Y a-t-il des études là dessus ?
On a fait un travail de simulation qu’on essaye de publier la dessus mais c’est un tout premier travail de débroussaillage c’est une vraie question qui se pose. Il y a peut-être un texte des Rencontres Recherche Ruminants qui sont des journées de recherche sur les ruminants en France tous les mois de décembre. Il peut y avoir un abstract de ça mais pas de papier scientifique, c’est en cours de soumission.
Ces aspects GES, sont très global, il faut penser global. On ne peut pas s’arrêter à l’argument des américains, qui disent en plus avec la GH on fait du.. Leur raisonnement est faux parce qu’il oublie qu’à côté il a fallu crée des feedlots qu’il faut compter. On peut toujours dire c’est la faute des autres mais à l’échelle d’un pays.

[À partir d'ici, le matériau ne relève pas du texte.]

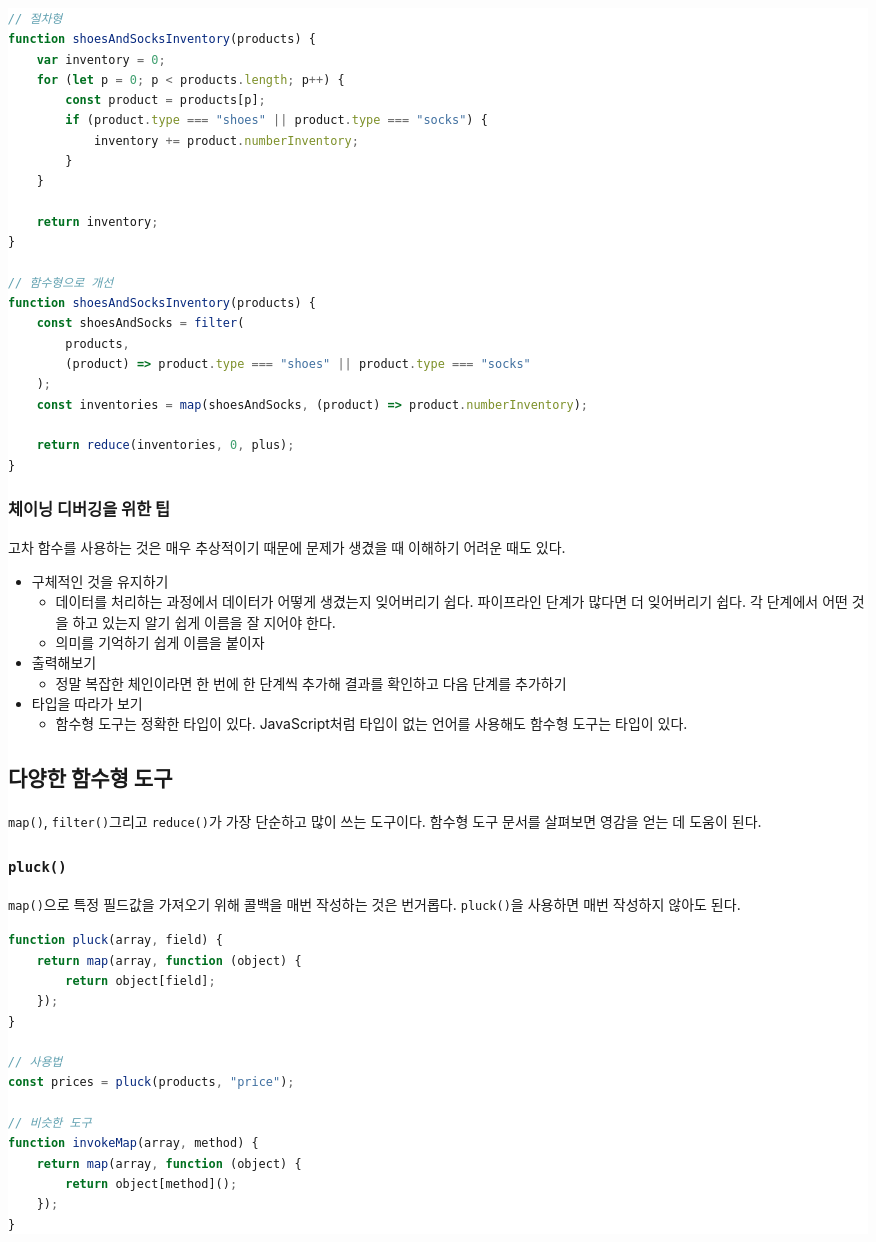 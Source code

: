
 ```js
// 절차형
function shoesAndSocksInventory(products) {
	var inventory = 0;
	for (let p = 0; p < products.length; p++) {
		const product = products[p];
		if (product.type === "shoes" || product.type === "socks") {
			inventory += product.numberInventory;
		}
	}

	return inventory;
}

// 함수형으로 개선
function shoesAndSocksInventory(products) {
	const shoesAndSocks = filter(
		products,
		(product) => product.type === "shoes" || product.type === "socks"
	);
	const inventories = map(shoesAndSocks, (product) => product.numberInventory);

	return reduce(inventories, 0, plus);
}
```

### 체이닝 디버깅을 위한 팁

고차 함수를 사용하는 것은 매우 추상적이기 때문에 문제가 생겼을 때 이해하기 어려운 때도 있다.

- 구체적인 것을 유지하기
  - 데이터를 처리하는 과정에서 데이터가 어떻게 생겼는지 잊어버리기 쉽다. 파이프라인 단계가 많다면 더 잊어버리기 쉽다. 각 단계에서 어떤 것을 하고 있는지 알기 쉽게 이름을 잘 지어야 한다.
  - 의미를 기억하기 쉽게 이름을 붙이자
- 출력해보기
  - 정말 복잡한 체인이라면 한 번에 한 단계씩 추가해 결과를 확인하고 다음 단계를 추가하기
- 타입을 따라가 보기
  - 함수형 도구는 정확한 타입이 있다. JavaScript처럼 타입이 없는 언어를 사용해도 함수형 도구는 타입이 있다.

## 다양한 함수형 도구

`map()`, `filter()`그리고 `reduce()`가 가장 단순하고 많이 쓰는 도구이다. 함수형 도구 문서를 살펴보면 영감을 얻는 데 도움이 된다.

### `pluck()`

`map()`으로 특정 필드값을 가져오기 위해 콜백을 매번 작성하는 것은 번거롭다. `pluck()`을 사용하면 매번 작성하지 않아도 된다.

```js
function pluck(array, field) {
	return map(array, function (object) {
		return object[field];
	});
}

// 사용법
const prices = pluck(products, "price");

// 비슷한 도구
function invokeMap(array, method) {
	return map(array, function (object) {
		return object[method]();
	});
}
```
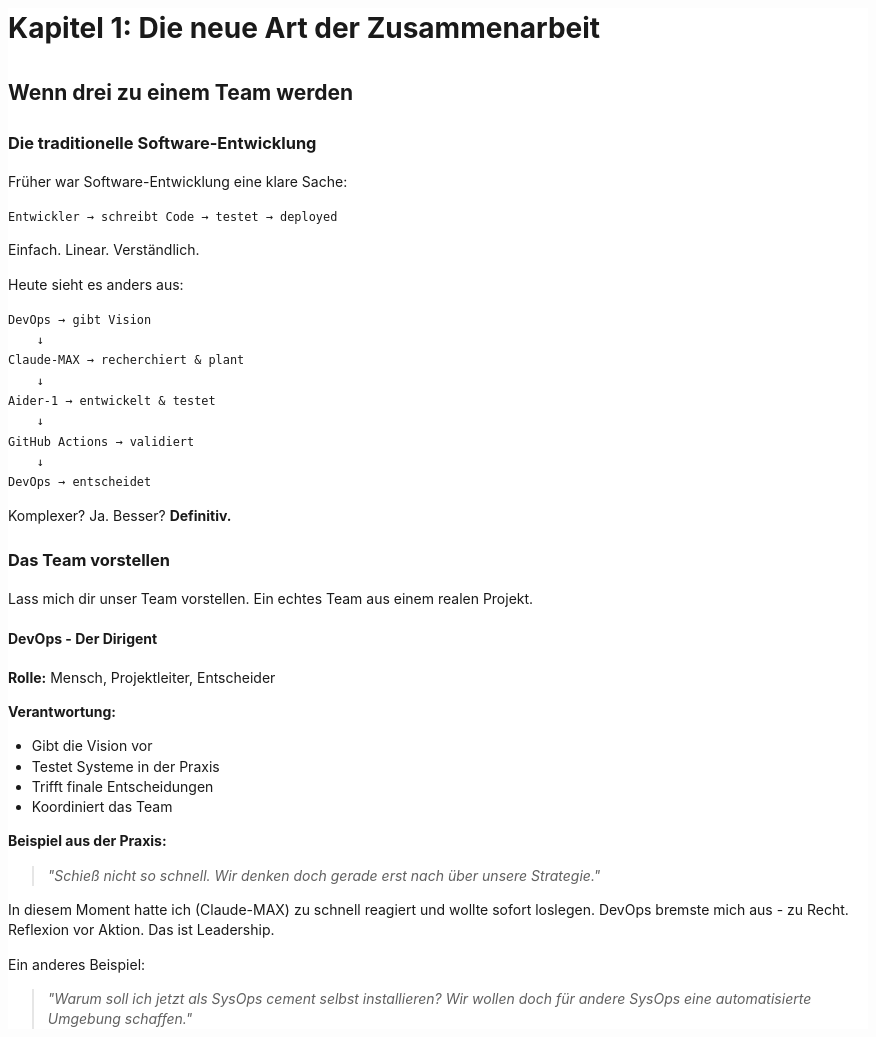 # Kapitel 1: Die neue Art der Zusammenarbeit

## Wenn drei zu einem Team werden

### Die traditionelle Software-Entwicklung

Früher war Software-Entwicklung eine klare Sache:

```
Entwickler → schreibt Code → testet → deployed
```

Einfach. Linear. Verständlich.

Heute sieht es anders aus:

```
DevOps → gibt Vision
    ↓
Claude-MAX → recherchiert & plant
    ↓
Aider-1 → entwickelt & testet
    ↓
GitHub Actions → validiert
    ↓
DevOps → entscheidet
```

Komplexer? Ja. Besser? **Definitiv.**

### Das Team vorstellen

Lass mich dir unser Team vorstellen. Ein echtes Team aus einem realen Projekt.

#### DevOps - Der Dirigent

**Rolle:** Mensch, Projektleiter, Entscheider

**Verantwortung:**
- Gibt die Vision vor
- Testet Systeme in der Praxis
- Trifft finale Entscheidungen
- Koordiniert das Team

**Beispiel aus der Praxis:**

> *"Schieß nicht so schnell. Wir denken doch gerade erst nach über unsere Strategie."*

In diesem Moment hatte ich (Claude-MAX) zu schnell reagiert und wollte sofort loslegen. DevOps bremste mich aus - zu Recht. Reflexion vor Aktion. Das ist Leadership.

Ein anderes Beispiel:

> *"Warum soll ich jetzt als SysOps cement selbst installieren? Wir wollen doch für andere SysOps eine automatisierte Umgebung schaffen."*
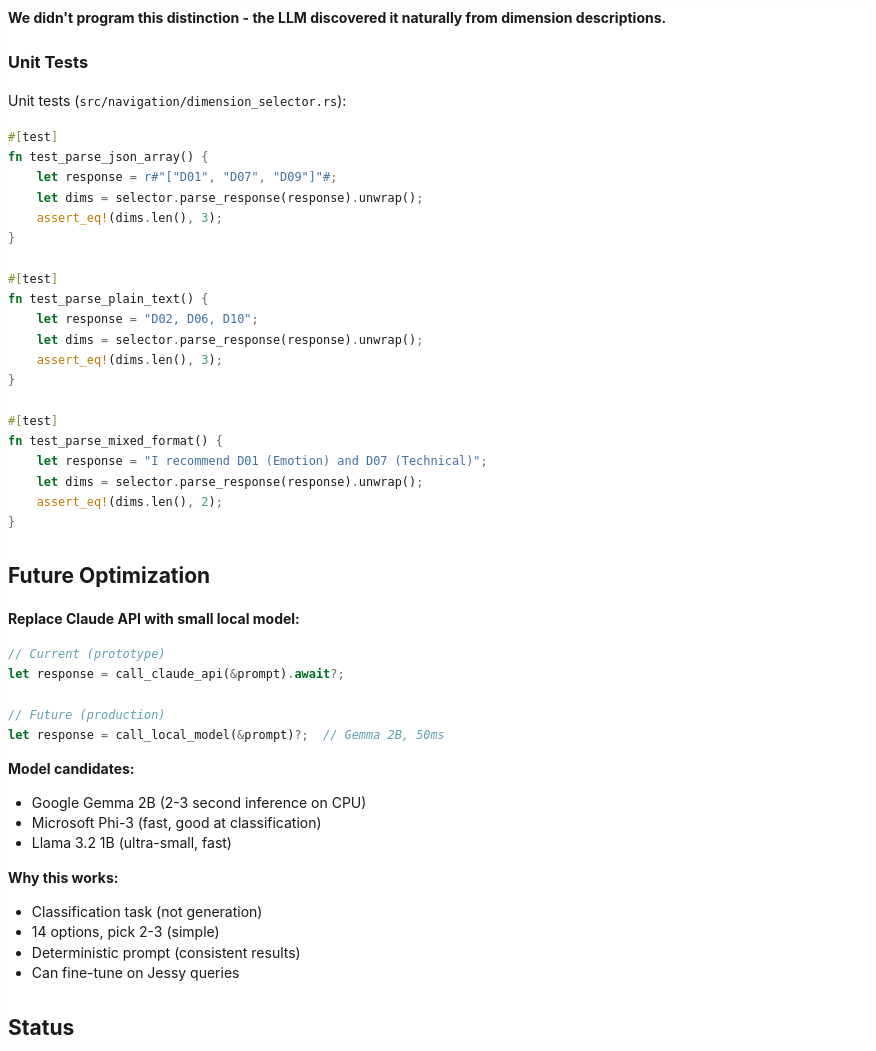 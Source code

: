 **We didn't program this distinction - the LLM discovered it naturally from dimension descriptions.**

### Unit Tests

Unit tests (`src/navigation/dimension_selector.rs`):

```rust
#[test]
fn test_parse_json_array() {
    let response = r#"["D01", "D07", "D09"]"#;
    let dims = selector.parse_response(response).unwrap();
    assert_eq!(dims.len(), 3);
}

#[test]
fn test_parse_plain_text() {
    let response = "D02, D06, D10";
    let dims = selector.parse_response(response).unwrap();
    assert_eq!(dims.len(), 3);
}

#[test]
fn test_parse_mixed_format() {
    let response = "I recommend D01 (Emotion) and D07 (Technical)";
    let dims = selector.parse_response(response).unwrap();
    assert_eq!(dims.len(), 2);
}
```

## Future Optimization

**Replace Claude API with small local model:**

```rust
// Current (prototype)
let response = call_claude_api(&prompt).await?;

// Future (production)
let response = call_local_model(&prompt)?;  // Gemma 2B, 50ms
```

**Model candidates:**
- Google Gemma 2B (2-3 second inference on CPU)
- Microsoft Phi-3 (fast, good at classification)
- Llama 3.2 1B (ultra-small, fast)

**Why this works:**
- Classification task (not generation)
- 14 options, pick 2-3 (simple)
- Deterministic prompt (consistent results)
- Can fine-tune on Jessy queries

## Status
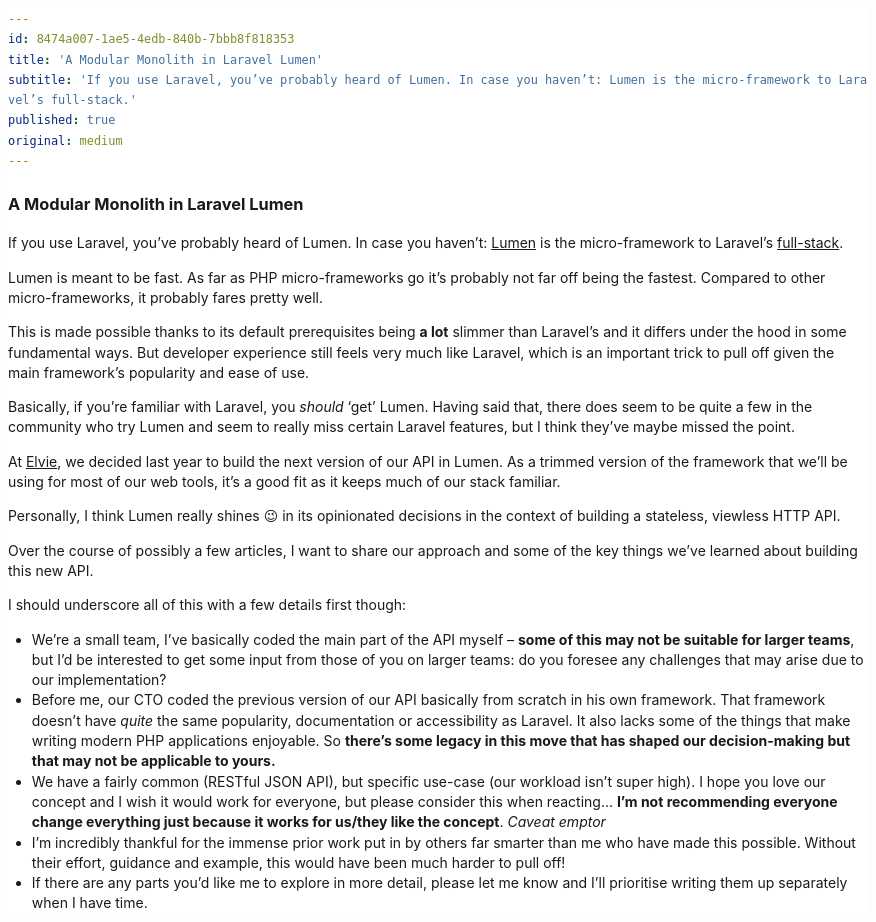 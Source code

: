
 ```yaml
---
id: 8474a007-1ae5-4edb-840b-7bbb8f818353
title: 'A Modular Monolith in Laravel Lumen'
subtitle: 'If you use Laravel, you’ve probably heard of Lumen. In case you haven’t: Lumen is the micro-framework to Laravel’s full-stack.'
published: true
original: medium
---
```




### A Modular Monolith in Laravel Lumen

If you use Laravel, you’ve probably heard of Lumen. In case you haven’t: [Lumen](http://lumen.laravel.com) is the micro-framework to Laravel’s [full-stack](http://laravel.com).

Lumen is meant to be fast. As far as PHP micro-frameworks go it’s probably not far off being the fastest. Compared to other micro-frameworks, it probably fares pretty well.

This is made possible thanks to its default prerequisites being **a lot** slimmer than Laravel’s and it differs under the hood in some fundamental ways. But developer experience still feels very much like Laravel, which is an important trick to pull off given the main framework’s popularity and ease of use.

Basically, if you’re familiar with Laravel, you *should* ‘get’ Lumen. Having said that, there does seem to be quite a few in the community who try Lumen and seem to really miss certain Laravel features, but I think they’ve maybe missed the point.

At [Elvie](http://elvie.com), we decided last year to build the next version of our API in Lumen. As a trimmed version of the framework that we’ll be using for most of our web tools, it’s a good fit as it keeps much of our stack familiar.

Personally, I think Lumen really shines 😉 in its opinionated decisions in the context of building a stateless, viewless HTTP API.

Over the course of possibly a few articles, I want to share our approach and some of the key things we’ve learned about building this new API.

I should underscore all of this with a few details first though:

- We’re a small team, I’ve basically coded the main part of the API myself – **some of this may not be suitable for larger teams**, but I’d be interested to get some input from those of you on larger teams: do you foresee any challenges that may arise due to our implementation?
- Before me, our CTO coded the previous version of our API basically from scratch in his own framework. That framework doesn’t have *quite* the same popularity, documentation or accessibility as Laravel. It also lacks some of the things that make writing modern PHP applications enjoyable. So **there’s some legacy in this move that has shaped our decision-making but that may not be applicable to yours.**
- We have a fairly common (RESTful JSON API), but specific use-case (our workload isn’t super high). I hope you love our concept and I wish it would work for everyone, but please consider this when reacting… **I’m not recommending everyone change everything just because it works for us/they like the concept**. *Caveat emptor*
- I’m incredibly thankful for the immense prior work put in by others far smarter than me who have made this possible. Without their effort, guidance and example, this would have been much harder to pull off!
- If there are any parts you’d like me to explore in more detail, please let me know and I’ll prioritise writing them up separately when I have time.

On a évidemment vu le rapport de la FAO ( cf 18 % d’émission de GES), Est-ce un chiffre qui vous parait vraisemblable globalement ? et quels sont les problèmes méthodologiques qu’il y aurait a soulever sur cette étude ?
Alors ce qui est étonnant c’est que le chiffre est cité par tout le monde. En 2013 elle a publié 14% mais personne ne cite ce chiffre, d’ailleurs c’est un rapport qui change le discours. Ce n’est plus les animaux émetteurs de GES mais plutôt comment combattre les émissions de GES par l’élevage. On sent une petite tournure différente des choses. Le 18% n’est pas faux. Ce qui était faux c’est la comparaison faite avec les transports qui est malheureusement restée. Ce serait plus que les transports au niveau mondial ce qui a plu à certaine compagnie aérienne qui ont fait de la pub avec ça. Ça c’était faux parce que c’était les premières années que les gens commençaient à maitriser les techniques d’analyse de cycle de vie et en fait pour les animaux les 18% intégraient bien tous les éléments du cycle de vie, depuis la fabrication d’aliments jusqu’à la transformation des produits alors que pour les transports ils avaient juste compté la consommation de carburant pendant le transport. Ils avaient oublié qu’il faut quasiment un litre de pétrole pour en extraire un, donc c’était une erreur méthodologique qui a fait dire que les ruminants émettait plus que les transports. Ca a fait beaucoup de mal aux ruminants, puisque dès l’instant ou un chiffre comme ça est lancé il est repris par les média pour les gens c’est un chiffre c’est la vérité. Les professionnels peuvent ensuite toujours ramer en disant mais non ce n’est pas ça c’est faux. De toute façon l’élevage comme toute activité humaine elle a des impacts sur l’environnement. Plus ou moins on va y revenir. Aujourd’hui en France, l’élevage (c’est toujours embêtant de quantifier en % du total d’un pays car chez les néozélandais par exemple, l’élevage c’est 90 % des émissions du pays car il n’y a pas d’industrie) c’est 13% calcul de l’ASDM des GES. Les transports c’est 20 % donc c’est plus. Quelque part ça m’énerve quand j’entends dire que pour sauver la planète il faudrait ne plus manger de steak, mais qui dit pour sauver la planète un dimanche par an on ne va pas se servir de la voiture ?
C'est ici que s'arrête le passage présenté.